I look at that first chart from November 2008 and the age listed at the top (28) and I think: I am not that girl.
That girl who thought if she read the right books and did the right things and planned and predicted and started early and left nothing to chance she could win at having a baby just like she'd won at everything else that mattered.
That girl who was both so smug and so scared, but mostly smug. Who whispered to herself awful things like "I'm not fat, so I won't have any problems" and "I have a regular cycle, so I won't have any problems" and "I'm starting nice and young, so I won't have any problems" and thought that just saying the words would make them true.
That girl who told her friends, "We're going to start trying to get pregnant now!" and thought it meant, "We're going to have a baby." That girl who thought that making the decision to try was the hard part.
That girl who figured out her first potential due date (thinking it would be the only, not thinking it would be the first) months before she even ovulated. That girl who planned for the "perfect" month to give birth in and the "perfect" way to break the news and the "perfect" labor she was sure to have.
That girl who wondered if she was ready to be a mom even as she cried over her very first negative test.
One year to the week later, we found out the m&m was dead. Twenty-two months later, we're visiting the doctor bearing stacks of paper dotted with little eggs and hearts and acronyms and numbers.
In September of 2010 (age: 30) this girl doesn't bother with the books any longer (thanks for nothing, Toni Weschler). This girl doesn't bother with the thermometer and barely bothers with the charts.
This girl doesn't want to know what her potential due date is. This girl assumes due dates are only and always potential.
This girl doesn't call her friends to talk about another failed cycle, another peak reading, another hopeful or hopeless two-week wait. This girl has watched her friends gain so easily what has come so hard and taken so long. More than anything, this girl wants to be left alone.
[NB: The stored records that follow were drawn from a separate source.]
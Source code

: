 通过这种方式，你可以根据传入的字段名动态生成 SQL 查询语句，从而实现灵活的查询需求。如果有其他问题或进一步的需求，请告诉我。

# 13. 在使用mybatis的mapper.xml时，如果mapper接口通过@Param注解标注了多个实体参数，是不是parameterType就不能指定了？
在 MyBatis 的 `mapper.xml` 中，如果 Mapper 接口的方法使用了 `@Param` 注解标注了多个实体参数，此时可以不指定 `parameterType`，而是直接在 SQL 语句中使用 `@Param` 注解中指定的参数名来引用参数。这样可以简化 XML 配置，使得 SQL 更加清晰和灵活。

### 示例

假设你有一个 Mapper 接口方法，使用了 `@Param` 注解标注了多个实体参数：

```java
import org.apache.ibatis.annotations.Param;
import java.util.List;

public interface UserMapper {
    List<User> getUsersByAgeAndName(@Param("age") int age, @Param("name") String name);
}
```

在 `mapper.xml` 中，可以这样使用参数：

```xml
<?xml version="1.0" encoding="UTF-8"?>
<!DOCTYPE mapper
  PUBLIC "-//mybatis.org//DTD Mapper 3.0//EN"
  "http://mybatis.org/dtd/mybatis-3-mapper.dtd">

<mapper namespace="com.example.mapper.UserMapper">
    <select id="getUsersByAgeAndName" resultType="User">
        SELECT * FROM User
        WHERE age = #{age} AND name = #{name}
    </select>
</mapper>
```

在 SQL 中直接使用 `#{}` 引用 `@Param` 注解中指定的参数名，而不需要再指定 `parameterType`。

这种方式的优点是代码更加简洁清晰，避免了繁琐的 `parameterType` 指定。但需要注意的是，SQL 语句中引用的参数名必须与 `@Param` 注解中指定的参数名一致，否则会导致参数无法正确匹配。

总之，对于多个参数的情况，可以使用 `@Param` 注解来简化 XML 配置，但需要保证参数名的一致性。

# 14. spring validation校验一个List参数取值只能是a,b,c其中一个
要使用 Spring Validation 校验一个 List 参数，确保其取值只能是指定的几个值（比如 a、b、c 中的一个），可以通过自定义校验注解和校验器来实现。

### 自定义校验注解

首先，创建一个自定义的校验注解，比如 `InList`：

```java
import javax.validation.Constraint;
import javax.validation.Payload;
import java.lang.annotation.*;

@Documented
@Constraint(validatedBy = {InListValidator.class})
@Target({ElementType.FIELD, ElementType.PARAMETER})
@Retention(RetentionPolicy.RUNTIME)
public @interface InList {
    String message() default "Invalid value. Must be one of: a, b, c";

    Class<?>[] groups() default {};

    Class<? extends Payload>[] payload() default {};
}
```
This girl has realized there's a depth of jealousy and anger and frustration in her heart that she never could have imagined. This girl has watched it poison relationships from the inside out, wondering how to make herself care when everything feels so bleak.
This girl has discovered sources of incredible empathy and support that she never thought she would.
This girl has fought her own heartache and won. This girl has been defeated by grief and sadness over and over and over again.
This girl doesn't know what comes next. This girl is incapable of prognostication, and finally admits it.
This girl knows that one day in the future she'll be "That Girl" again, unknowing of her destiny, ignorant of the choices she'll make, unaware of the happiness in store for her and the steps required to reach it.
This girl is afraid to hope.
But this girl hopes that day comes soon.